Begin with the line containing "# Components" and end with the last line of the data below; return those lines exactly, and only those.
────────
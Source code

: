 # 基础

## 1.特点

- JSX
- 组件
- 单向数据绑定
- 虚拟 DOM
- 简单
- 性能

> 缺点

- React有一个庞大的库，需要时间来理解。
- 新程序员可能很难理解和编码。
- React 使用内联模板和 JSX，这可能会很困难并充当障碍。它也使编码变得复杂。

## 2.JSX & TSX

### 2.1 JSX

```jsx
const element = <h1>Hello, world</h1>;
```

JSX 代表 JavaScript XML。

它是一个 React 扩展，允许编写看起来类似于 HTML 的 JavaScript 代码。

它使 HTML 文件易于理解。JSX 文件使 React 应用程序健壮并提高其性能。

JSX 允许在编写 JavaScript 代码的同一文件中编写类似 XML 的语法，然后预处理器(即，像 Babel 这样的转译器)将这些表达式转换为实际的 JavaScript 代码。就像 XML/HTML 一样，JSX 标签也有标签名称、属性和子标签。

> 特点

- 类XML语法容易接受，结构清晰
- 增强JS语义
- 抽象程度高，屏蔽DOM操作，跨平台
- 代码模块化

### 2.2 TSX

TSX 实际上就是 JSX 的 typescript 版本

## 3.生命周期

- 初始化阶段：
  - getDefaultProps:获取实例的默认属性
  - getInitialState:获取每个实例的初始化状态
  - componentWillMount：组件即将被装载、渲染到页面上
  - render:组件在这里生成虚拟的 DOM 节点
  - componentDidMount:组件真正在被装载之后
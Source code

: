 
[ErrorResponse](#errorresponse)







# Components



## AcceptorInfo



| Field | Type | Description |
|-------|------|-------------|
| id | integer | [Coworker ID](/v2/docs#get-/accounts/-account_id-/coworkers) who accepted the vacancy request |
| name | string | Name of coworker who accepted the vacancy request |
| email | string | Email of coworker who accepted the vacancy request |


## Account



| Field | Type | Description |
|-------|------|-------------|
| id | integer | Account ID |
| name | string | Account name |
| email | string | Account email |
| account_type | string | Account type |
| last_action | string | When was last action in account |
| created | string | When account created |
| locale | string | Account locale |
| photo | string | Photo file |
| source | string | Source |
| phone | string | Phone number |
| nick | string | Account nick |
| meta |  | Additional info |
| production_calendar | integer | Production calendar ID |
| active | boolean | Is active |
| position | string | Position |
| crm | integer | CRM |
────────
• [RESULT OF THE TASK]
# Components



## AcceptorInfo



| Field | Type | Description |
|-------|------|-------------|
| id | integer | [Coworker ID](/v2/docs#get-/accounts/-account_id-/coworkers) who accepted the vacancy request |
| name | string | Name of coworker who accepted the vacancy request |
| email | string | Email of coworker who accepted the vacancy request |


## Account



| Field | Type | Description |
|-------|------|-------------|
| id | integer | Account ID |
| name | string | Account name |
| email | string | Account email |
| account_type | string | Account type |
| last_action | string | When was last action in account |
| created | string | When account created |
| locale | string | Account locale |
| photo | string | Photo file |
| source | string | Source |
| phone | string | Phone number |
| nick | string | Account nick |
| meta |  | Additional info |
| production_calendar | integer | Production calendar ID |
| active | boolean | Is active |
| position | string | Position |
| crm | integer | CRM |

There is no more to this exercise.